## The task
Could every line below be transcribed exactly, with the pictures dropped?

Dataset entries:
___

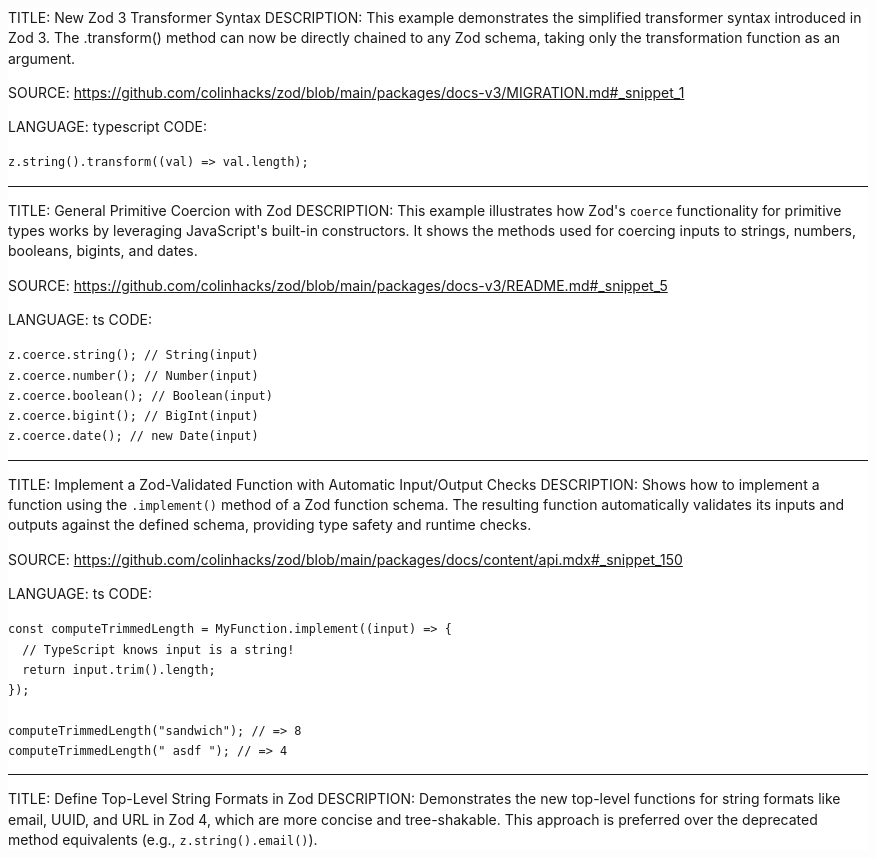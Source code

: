 TITLE: New Zod 3 Transformer Syntax
DESCRIPTION: This example demonstrates the simplified transformer syntax introduced in Zod 3. The .transform() method can now be directly chained to any Zod schema, taking only the transformation function as an argument.

SOURCE: https://github.com/colinhacks/zod/blob/main/packages/docs-v3/MIGRATION.md#_snippet_1

LANGUAGE: typescript
CODE:
```
z.string().transform((val) => val.length);
```

--------------------------------

TITLE: General Primitive Coercion with Zod
DESCRIPTION: This example illustrates how Zod's `coerce` functionality for primitive types works by leveraging JavaScript's built-in constructors. It shows the methods used for coercing inputs to strings, numbers, booleans, bigints, and dates.

SOURCE: https://github.com/colinhacks/zod/blob/main/packages/docs-v3/README.md#_snippet_5

LANGUAGE: ts
CODE:
```
z.coerce.string(); // String(input)
z.coerce.number(); // Number(input)
z.coerce.boolean(); // Boolean(input)
z.coerce.bigint(); // BigInt(input)
z.coerce.date(); // new Date(input)
```

--------------------------------

TITLE: Implement a Zod-Validated Function with Automatic Input/Output Checks
DESCRIPTION: Shows how to implement a function using the `.implement()` method of a Zod function schema. The resulting function automatically validates its inputs and outputs against the defined schema, providing type safety and runtime checks.

SOURCE: https://github.com/colinhacks/zod/blob/main/packages/docs/content/api.mdx#_snippet_150

LANGUAGE: ts
CODE:
```
const computeTrimmedLength = MyFunction.implement((input) => {
  // TypeScript knows input is a string!
  return input.trim().length;
});

computeTrimmedLength("sandwich"); // => 8
computeTrimmedLength(" asdf "); // => 4
```

--------------------------------

TITLE: Define Top-Level String Formats in Zod
DESCRIPTION: Demonstrates the new top-level functions for string formats like email, UUID, and URL in Zod 4, which are more concise and tree-shakable. This approach is preferred over the deprecated method equivalents (e.g., `z.string().email()`).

___

## Task output
Source code

: TITLE: New Zod 3 Transformer Syntax
DESCRIPTION: This example demonstrates the simplified transformer syntax introduced in Zod 3. The .transform() method can now be directly chained to any Zod schema, taking only the transformation function as an argument.

SOURCE: https://github.com/colinhacks/zod/blob/main/packages/docs-v3/MIGRATION.md#_snippet_1

LANGUAGE: typescript
CODE:
```
z.string().transform((val) => val.length);
```

--------------------------------

TITLE: General Primitive Coercion with Zod
DESCRIPTION: This example illustrates how Zod's `coerce` functionality for primitive types works by leveraging JavaScript's built-in constructors. It shows the methods used for coercing inputs to strings, numbers, booleans, bigints, and dates.

SOURCE: https://github.com/colinhacks/zod/blob/main/packages/docs-v3/README.md#_snippet_5

LANGUAGE: ts
CODE:
```
z.coerce.string(); // String(input)
z.coerce.number(); // Number(input)
z.coerce.boolean(); // Boolean(input)
z.coerce.bigint(); // BigInt(input)
z.coerce.date(); // new Date(input)
```

--------------------------------

TITLE: Implement a Zod-Validated Function with Automatic Input/Output Checks
DESCRIPTION: Shows how to implement a function using the `.implement()` method of a Zod function schema. The resulting function automatically validates its inputs and outputs against the defined schema, providing type safety and runtime checks.

SOURCE: https://github.com/colinhacks/zod/blob/main/packages/docs/content/api.mdx#_snippet_150

LANGUAGE: ts
CODE:
```
const computeTrimmedLength = MyFunction.implement((input) => {
  // TypeScript knows input is a string!
  return input.trim().length;
});

computeTrimmedLength("sandwich"); // => 8
computeTrimmedLength(" asdf "); // => 4
```

--------------------------------

TITLE: Define Top-Level String Formats in Zod
DESCRIPTION: Demonstrates the new top-level functions for string formats like email, UUID, and URL in Zod 4, which are more concise and tree-shakable. This approach is preferred over the deprecated method equivalents (e.g., `z.string().email()`).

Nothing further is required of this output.